The Beatles are joined by other famous people. The plaque includes quotes from Albert Einstein, poet Joy Harjo, author Kazuo Ishiguro, Martin Luther King Jr., Brian May of Queen, Yoko Ono, Carl Sagan and others. 

Amanda Gorman, known for her poem for President Joe Biden's inauguration, also contributed a poem to the plaque. 

You can read all the quotes on the Lucy mission website and hear some of them read by their creators in a NASA video. Starr even makes an appearance, saying, "Lucy is going back in the sky with diamonds."

Lucy's adventures will take it to a series of fascinating asteroids that travel along in Jupiter's path.
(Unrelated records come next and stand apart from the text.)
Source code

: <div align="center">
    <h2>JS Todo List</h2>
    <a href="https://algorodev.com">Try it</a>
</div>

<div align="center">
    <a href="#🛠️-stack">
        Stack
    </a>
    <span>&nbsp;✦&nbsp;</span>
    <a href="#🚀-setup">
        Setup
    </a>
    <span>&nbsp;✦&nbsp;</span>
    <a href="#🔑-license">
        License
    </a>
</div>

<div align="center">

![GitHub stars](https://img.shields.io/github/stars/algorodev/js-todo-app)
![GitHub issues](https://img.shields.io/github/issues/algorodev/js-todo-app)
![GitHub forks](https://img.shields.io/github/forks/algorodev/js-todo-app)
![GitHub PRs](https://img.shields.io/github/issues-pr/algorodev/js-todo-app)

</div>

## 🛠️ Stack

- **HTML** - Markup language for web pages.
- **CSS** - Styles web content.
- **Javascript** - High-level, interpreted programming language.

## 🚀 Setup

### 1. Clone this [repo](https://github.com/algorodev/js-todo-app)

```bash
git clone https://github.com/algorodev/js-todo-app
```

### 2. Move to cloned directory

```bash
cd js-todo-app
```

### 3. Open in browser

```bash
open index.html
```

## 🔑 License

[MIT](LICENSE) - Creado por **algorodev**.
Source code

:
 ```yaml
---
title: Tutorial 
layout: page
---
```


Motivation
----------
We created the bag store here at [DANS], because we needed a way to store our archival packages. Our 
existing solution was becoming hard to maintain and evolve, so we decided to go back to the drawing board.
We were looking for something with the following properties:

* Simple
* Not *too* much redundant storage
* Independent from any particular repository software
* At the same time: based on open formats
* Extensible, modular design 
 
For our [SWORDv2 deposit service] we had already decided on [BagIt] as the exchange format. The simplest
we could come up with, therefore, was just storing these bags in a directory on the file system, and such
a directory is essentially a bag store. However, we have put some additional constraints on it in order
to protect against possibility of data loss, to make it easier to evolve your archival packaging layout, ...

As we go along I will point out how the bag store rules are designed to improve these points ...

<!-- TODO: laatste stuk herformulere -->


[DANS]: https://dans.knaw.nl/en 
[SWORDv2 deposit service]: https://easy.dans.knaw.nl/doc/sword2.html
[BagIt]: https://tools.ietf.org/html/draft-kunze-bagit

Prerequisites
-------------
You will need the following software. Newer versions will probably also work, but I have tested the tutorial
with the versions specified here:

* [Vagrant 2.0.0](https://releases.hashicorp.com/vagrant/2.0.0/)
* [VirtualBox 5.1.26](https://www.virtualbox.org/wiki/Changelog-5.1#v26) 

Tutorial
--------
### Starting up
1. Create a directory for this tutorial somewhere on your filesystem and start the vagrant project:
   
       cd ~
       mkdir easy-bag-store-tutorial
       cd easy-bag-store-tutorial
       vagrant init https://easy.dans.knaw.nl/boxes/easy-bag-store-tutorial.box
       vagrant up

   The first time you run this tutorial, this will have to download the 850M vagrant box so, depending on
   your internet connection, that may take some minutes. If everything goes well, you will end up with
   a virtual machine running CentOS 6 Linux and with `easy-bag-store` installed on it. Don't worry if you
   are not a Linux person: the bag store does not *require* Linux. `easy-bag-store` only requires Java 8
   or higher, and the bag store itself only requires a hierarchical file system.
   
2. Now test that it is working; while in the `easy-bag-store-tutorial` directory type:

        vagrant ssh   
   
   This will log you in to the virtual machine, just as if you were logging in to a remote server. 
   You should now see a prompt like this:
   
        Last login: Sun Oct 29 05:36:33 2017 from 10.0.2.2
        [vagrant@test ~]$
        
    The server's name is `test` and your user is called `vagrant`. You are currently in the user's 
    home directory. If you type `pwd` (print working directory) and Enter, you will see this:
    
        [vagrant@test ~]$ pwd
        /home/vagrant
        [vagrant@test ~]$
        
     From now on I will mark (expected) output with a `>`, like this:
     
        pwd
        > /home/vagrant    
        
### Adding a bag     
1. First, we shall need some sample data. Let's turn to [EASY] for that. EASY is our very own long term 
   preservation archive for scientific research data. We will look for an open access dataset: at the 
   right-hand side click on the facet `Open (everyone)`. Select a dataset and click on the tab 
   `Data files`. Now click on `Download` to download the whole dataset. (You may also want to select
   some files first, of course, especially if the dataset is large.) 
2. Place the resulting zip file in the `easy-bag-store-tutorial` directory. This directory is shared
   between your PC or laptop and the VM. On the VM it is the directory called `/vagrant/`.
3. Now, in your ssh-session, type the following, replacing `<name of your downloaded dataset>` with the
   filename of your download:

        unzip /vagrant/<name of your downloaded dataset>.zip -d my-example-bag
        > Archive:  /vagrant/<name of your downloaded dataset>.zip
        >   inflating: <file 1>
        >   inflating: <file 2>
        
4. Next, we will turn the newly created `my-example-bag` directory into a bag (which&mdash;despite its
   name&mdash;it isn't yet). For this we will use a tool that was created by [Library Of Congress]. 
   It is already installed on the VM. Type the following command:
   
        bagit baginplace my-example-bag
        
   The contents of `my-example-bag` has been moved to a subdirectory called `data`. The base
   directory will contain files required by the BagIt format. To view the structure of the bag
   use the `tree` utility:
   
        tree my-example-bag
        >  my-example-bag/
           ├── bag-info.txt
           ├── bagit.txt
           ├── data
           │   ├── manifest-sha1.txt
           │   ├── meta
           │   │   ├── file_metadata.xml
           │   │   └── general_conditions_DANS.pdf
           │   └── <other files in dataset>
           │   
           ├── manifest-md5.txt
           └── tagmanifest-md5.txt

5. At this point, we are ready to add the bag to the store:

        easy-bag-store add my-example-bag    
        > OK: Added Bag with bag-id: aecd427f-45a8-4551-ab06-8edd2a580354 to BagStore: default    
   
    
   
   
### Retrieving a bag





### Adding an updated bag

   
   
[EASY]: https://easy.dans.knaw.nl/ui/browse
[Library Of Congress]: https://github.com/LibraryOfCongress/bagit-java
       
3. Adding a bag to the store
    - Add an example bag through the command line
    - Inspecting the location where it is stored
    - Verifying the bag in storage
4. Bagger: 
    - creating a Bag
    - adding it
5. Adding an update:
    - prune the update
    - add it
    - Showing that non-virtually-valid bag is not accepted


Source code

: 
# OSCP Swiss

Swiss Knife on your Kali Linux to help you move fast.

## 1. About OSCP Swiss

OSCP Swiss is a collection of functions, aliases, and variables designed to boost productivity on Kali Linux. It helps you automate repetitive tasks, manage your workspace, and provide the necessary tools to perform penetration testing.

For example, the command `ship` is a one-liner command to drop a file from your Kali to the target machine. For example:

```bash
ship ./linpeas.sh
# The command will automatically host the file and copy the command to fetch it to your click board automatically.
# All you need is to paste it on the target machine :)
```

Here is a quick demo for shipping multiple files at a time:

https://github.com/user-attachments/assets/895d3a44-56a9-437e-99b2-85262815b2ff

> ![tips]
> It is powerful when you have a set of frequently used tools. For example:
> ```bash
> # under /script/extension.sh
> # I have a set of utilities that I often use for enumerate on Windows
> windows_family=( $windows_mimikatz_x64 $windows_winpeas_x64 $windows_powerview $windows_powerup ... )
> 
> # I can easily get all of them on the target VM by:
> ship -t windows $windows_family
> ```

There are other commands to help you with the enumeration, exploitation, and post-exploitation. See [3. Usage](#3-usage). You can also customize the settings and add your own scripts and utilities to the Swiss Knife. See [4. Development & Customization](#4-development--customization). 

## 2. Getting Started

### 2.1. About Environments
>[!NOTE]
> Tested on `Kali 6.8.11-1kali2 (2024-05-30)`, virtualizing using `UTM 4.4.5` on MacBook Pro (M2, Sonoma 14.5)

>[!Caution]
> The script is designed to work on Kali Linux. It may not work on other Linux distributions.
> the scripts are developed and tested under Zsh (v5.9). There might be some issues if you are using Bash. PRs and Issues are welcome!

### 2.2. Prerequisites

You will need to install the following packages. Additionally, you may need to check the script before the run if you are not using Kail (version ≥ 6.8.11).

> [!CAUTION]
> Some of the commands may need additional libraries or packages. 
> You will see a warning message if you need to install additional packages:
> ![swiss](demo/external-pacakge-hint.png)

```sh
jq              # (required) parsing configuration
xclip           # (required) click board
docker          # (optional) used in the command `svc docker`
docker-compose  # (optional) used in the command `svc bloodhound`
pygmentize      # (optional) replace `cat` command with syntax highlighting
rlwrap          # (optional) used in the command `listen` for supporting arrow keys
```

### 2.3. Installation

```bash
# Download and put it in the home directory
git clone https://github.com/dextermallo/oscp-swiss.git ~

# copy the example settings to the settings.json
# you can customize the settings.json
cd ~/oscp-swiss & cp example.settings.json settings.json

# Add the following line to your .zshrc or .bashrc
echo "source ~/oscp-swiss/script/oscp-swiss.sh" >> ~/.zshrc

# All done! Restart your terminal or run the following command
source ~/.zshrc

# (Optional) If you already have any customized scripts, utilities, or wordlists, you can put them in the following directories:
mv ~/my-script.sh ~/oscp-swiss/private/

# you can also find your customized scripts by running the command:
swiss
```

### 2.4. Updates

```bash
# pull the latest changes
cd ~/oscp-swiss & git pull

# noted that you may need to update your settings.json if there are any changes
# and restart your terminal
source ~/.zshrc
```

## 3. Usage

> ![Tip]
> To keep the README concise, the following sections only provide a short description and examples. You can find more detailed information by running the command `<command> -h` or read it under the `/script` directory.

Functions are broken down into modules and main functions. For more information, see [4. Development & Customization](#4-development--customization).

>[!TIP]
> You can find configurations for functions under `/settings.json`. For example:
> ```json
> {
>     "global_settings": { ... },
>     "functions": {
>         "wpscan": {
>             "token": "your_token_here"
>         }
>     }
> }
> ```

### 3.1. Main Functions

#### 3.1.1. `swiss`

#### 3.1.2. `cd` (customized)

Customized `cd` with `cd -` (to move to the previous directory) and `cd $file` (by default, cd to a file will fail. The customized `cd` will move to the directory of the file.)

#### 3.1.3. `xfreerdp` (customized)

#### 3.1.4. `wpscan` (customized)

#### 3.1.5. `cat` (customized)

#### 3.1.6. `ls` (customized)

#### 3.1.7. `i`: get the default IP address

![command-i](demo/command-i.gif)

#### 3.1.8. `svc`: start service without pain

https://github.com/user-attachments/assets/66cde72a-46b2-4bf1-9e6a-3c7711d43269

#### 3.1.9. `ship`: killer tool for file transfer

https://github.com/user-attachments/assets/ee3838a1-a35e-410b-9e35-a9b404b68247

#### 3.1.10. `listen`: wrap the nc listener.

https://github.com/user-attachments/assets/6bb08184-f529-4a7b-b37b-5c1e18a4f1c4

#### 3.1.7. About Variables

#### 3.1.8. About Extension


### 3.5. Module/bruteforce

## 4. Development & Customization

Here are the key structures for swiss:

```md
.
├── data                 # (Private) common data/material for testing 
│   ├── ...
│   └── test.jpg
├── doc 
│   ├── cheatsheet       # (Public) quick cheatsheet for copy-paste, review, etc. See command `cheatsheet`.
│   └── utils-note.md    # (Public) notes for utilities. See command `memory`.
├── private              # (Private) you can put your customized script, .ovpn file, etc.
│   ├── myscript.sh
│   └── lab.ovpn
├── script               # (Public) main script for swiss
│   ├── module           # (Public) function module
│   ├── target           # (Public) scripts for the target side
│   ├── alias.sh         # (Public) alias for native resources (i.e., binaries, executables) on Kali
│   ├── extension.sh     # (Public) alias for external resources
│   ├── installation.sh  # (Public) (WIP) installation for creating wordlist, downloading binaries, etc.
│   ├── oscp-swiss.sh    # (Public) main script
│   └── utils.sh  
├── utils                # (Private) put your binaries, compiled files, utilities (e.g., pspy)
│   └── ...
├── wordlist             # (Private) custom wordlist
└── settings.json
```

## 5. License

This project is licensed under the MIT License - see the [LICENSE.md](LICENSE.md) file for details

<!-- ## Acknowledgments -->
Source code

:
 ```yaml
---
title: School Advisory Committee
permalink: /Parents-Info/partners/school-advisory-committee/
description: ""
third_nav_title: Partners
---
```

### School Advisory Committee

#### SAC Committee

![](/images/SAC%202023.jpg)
NASA said the asteroids "are thought to be remnants of the primordial material that formed the outer planets." The spacecraft will study these objects so we can learn more about the history of our solar system and the origins of planets.

NASA is thinking way ahead into the future for the plaque to when our descendants many millennia from now might find the Lucy spacecraft still moving through space.

"After Lucy finishes visiting a record number of asteroids for a single mission in 2033 (eight asteroids on six independent orbits around the sun) the Lucy spacecraft will continue to travel between the Trojan asteroids and the orbit of the Earth for at least hundreds of thousands, if not millions of years," the space agency said in a statement on Monday.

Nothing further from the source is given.